One idea I thought of: The dad is the one who brought the step mother and daughters into the house, unknowing the result. However, if he had not, the terrible situation requiring a resolution would not have been set up.

Any other ideas?

Jodi Janz said...

Ahh! I hadn't thought of the obvious reason Mary. I was digging deep in my brain cells to find something deep. However you are so right ... without the father marrying the step mother there would be no story. As well, if he hadn't died then the story would be totally different. Now the wheels are going ...

Mary Vee said...

Amy Jane,
The crucible is a great way to describe the father. I think you and I were keying our answers at the same time, because I didn't see yours, and yet our answers were very similar. Awesome!

As for the characters, think of the main characters as an object that floats on top of the water. Ever present, seen, included. The secondary characters are needed, but are hidden under the surface. Essential only for a time.

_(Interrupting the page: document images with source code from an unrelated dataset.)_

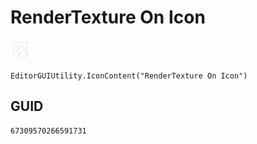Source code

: # RenderTexture On Icon
![](/img/RenderTexture%20On%20Icon.png)

``` CSharp
EditorGUIUtility.IconContent("RenderTexture On Icon")
```
## GUID
```
67309570266591731
```
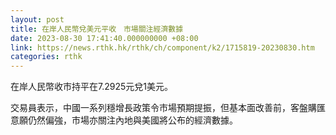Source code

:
 ```yaml
---
layout: post
title: 在岸人民幣兌美元平收　市場關注經濟數據
date: 2023-08-30 17:41:40.000000000 +08:00
link: https://news.rthk.hk/rthk/ch/component/k2/1715819-20230830.htm
categories: rthk
---
```


在岸人民幣收市持平在7.2925元兌1美元。

交易員表示，中國一系列穩增長政策令市場預期提振，但基本面改善前，客盤購匯意願仍然偏強，市場亦關注內地與美國將公布的經濟數據。
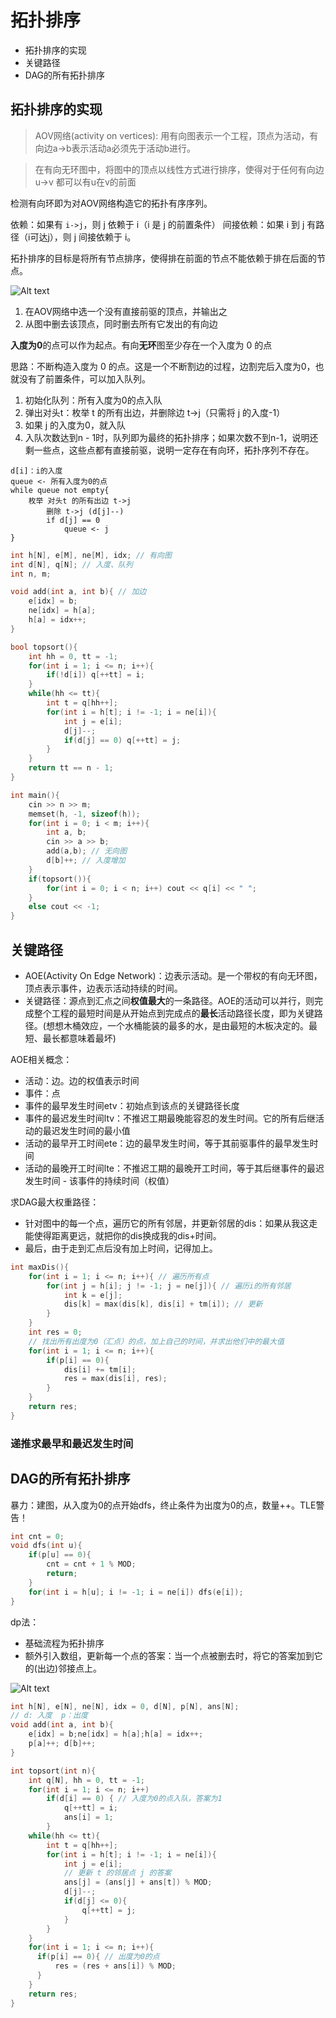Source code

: # 拓扑排序
- 拓扑排序的实现
- 关键路径
- DAG的所有拓扑排序

## 拓扑排序的实现

> AOV网络(activity on vertices): 用有向图表示一个工程，顶点为活动，有向边a->b表示活动a必须先于活动b进行。

> 在有向无环图中，将图中的顶点以线性方式进行排序，使得对于任何有向边 u->v 都可以有u在v的前面

检测有向环即为对AOV网络构造它的拓扑有序序列。

依赖：如果有 `i->j`，则 j 依赖于 i（i 是 j 的前置条件）
间接依赖：如果 i 到 j 有路径（i可达j），则 j 间接依赖于 i。

拓扑排序的目标是将所有节点排序，使得排在前面的节点不能依赖于排在后面的节点。

![Alt text](assets/S-G_1/image-2.png)

1. 在AOV网络中选一个没有直接前驱的顶点，并输出之
2. 从图中删去该顶点，同时删去所有它发出的有向边

**入度为0**的点可以作为起点。有向**无环**图至少存在一个入度为 0 的点

思路：不断构造入度为 0 的点。这是一个不断割边的过程，边割完后入度为0，也就没有了前置条件，可以加入队列。

1. 初始化队列：所有入度为0的点入队
2. 弹出对头t：枚举 t 的所有出边，并删除边 t->j（只需将 j 的入度-1）
3. 如果 j 的入度为0，就入队
4. 入队次数达到n - 1时，队列即为最终的拓扑排序；如果次数不到n-1，说明还剩一些点，这些点都有直接前驱，说明一定存在有向环，拓扑序列不存在。

```
d[i]：i的入度
queue <- 所有入度为0的点
while queue not empty{
    枚举 对头t 的所有出边 t->j
        删除 t->j (d[j]--)
        if d[j] == 0
            queue <- j
}
```

```cpp
int h[N], e[M], ne[M], idx; // 有向图
int d[N], q[N]; // 入度、队列
int n, m;

void add(int a, int b){ // 加边
    e[idx] = b;
    ne[idx] = h[a];
    h[a] = idx++;
}

bool topsort(){
    int hh = 0, tt = -1;
    for(int i = 1; i <= n; i++){
        if(!d[i]) q[++tt] = i;
    }
    while(hh <= tt){
        int t = q[hh++];
        for(int i = h[t]; i != -1; i = ne[i]){
            int j = e[i];
            d[j]--;
            if(d[j] == 0) q[++tt] = j;
        }
    }
    return tt == n - 1;
}

int main(){
    cin >> n >> m;
    memset(h, -1, sizeof(h));
    for(int i = 0; i < m; i++){
        int a, b;
        cin >> a >> b;
        add(a,b); // 无向图
        d[b]++; // 入度增加
    }
    if(topsort()){
        for(int i = 0; i < n; i++) cout << q[i] << " ";
    }
    else cout << -1;
}
```


## 关键路径

- AOE(Activity On Edge Network)：边表示活动。是一个带权的有向无环图，顶点表示事件，边表示活动持续的时间。
- 关键路径：源点到汇点之间**权值最大**的一条路径。AOE的活动可以并行，则完成整个工程的最短时间是从开始点到完成点的**最长**活动路径长度，即为关键路径。(想想木桶效应，一个水桶能装的最多的水，是由最短的木板决定的。最短、最长都意味着最坏)

AOE相关概念：

- 活动：边。边的权值表示时间
- 事件：点
- 事件的最早发生时间etv：初始点到该点的关键路径长度
- 事件的最迟发生时间ltv：不推迟工期最晚能容忍的发生时间。它的所有后继活动的最迟发生时间的最小值
- 活动的最早开工时间ete：边的最早发生时间，等于其前驱事件的最早发生时间
- 活动的最晚开工时间lte：不推迟工期的最晚开工时间，等于其后继事件的最迟发生时间 - 该事件的持续时间（权值）


求DAG最大权重路径：

- 针对图中的每一个点，遍历它的所有邻居，并更新邻居的dis：如果从我这走能使得距离更远，就把你的dis换成我的dis+时间。
- 最后，由于走到汇点后没有加上时间，记得加上。

```cpp
int maxDis(){
    for(int i = 1; i <= n; i++){ // 遍历所有点
        for(int j = h[i]; j != -1; j = ne[j]){ // 遍历i的所有邻居
            int k = e[j];
            dis[k] = max(dis[k], dis[i] + tm[i]); // 更新
        }
    }
    int res = 0;
    // 找出所有出度为0（汇点）的点，加上自己的时间，并求出他们中的最大值
    for(int i = 1; i <= n; i++){
        if(p[i] == 0){ 
            dis[i] += tm[i];
            res = max(dis[i], res);
        }
    }
    return res;
}
```


### 递推求最早和最迟发生时间




## DAG的所有拓扑排序

暴力：建图，从入度为0的点开始dfs，终止条件为出度为0的点，数量++。TLE警告！

```cpp
int cnt = 0;
void dfs(int u){
    if(p[u] == 0){
        cnt = cnt + 1 % MOD;
        return;
    }
    for(int i = h[u]; i != -1; i = ne[i]) dfs(e[i]);
}
```

dp法：

- 基础流程为拓扑排序
- 额外引入数组，更新每一个点的答案：当一个点被删去时，将它的答案加到它的(出边)邻接点上。

![Alt text](assets/top-sort/image.png)

```cpp
int h[N], e[N], ne[N], idx = 0, d[N], p[N], ans[N];
// d: 入度  p：出度
void add(int a, int b){
    e[idx] = b;ne[idx] = h[a];h[a] = idx++;
    p[a]++; d[b]++;
}

int topsort(int n){
    int q[N], hh = 0, tt = -1;
    for(int i = 1; i <= n; i++)
        if(d[i] == 0) { // 入度为0的点入队，答案为1
            q[++tt] = i;
            ans[i] = 1;
        }
    while(hh <= tt){
        int t = q[hh++];
        for(int i = h[t]; i != -1; i = ne[i]){
            int j = e[i];
            // 更新 t 的邻居点 j 的答案
            ans[j] = (ans[j] + ans[t]) % MOD;
            d[j]--;
            if(d[j] <= 0){
                q[++tt] = j;
            }
        }
    }
    for(int i = 1; i <= n; i++){
      if(p[i] == 0){ // 出度为0的点
          res = (res + ans[i]) % MOD;
      }
    }
    return res;
}
```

Think of the father in Cinderella. He did not change, develop, improve, resolve, etc. Yet he ended up being the foundation to the whole story.

Mary Vee said...

Lindsay,
Regarding knowing how far to go with secondary characters, consider, again the father in Cinderella. His presence was short yet it stood out like a red dot on a white sheet of paper. Development was not necessary for his role to be accomplished.

Mary Vee said...

Jeanne T
I look forward to keeping tabs with you during our next challenge.
I agree with you about the sisters being flat. There is not change in their personalities, their character is not developed, they didn't resolve to change, their presence was minimal. Good choice.

Mary Vee said...

Joanne,
Thanks. I so glad you stopped by today.:)

Ruth Douthitt said...

Good points! I'll have to go through my WIP and assessed my flat characters. Thank you for the tips!!

Mary Vee said...

No problem, Ruth. So glad you stopped by today. :)

Pepper said...

Great post, Mary
And I just finished reading a book last night. Jamie Carie's release, The Guardian Duke.
Btw , I think Cinderella's dad helped Cinderella develop the sweet personality she had - SOMEBODY must be responsible for her longsuffering personality and gentleness.
Or she got her good looks from him.
Something :-)

Mary Vee said...

Pepper,
Great job finishing The Guardian Duke.
Yeah, I agree about Cinderella. Both ideas are good. The dad played a much bigger role, than I thought of and I think today's readers as well.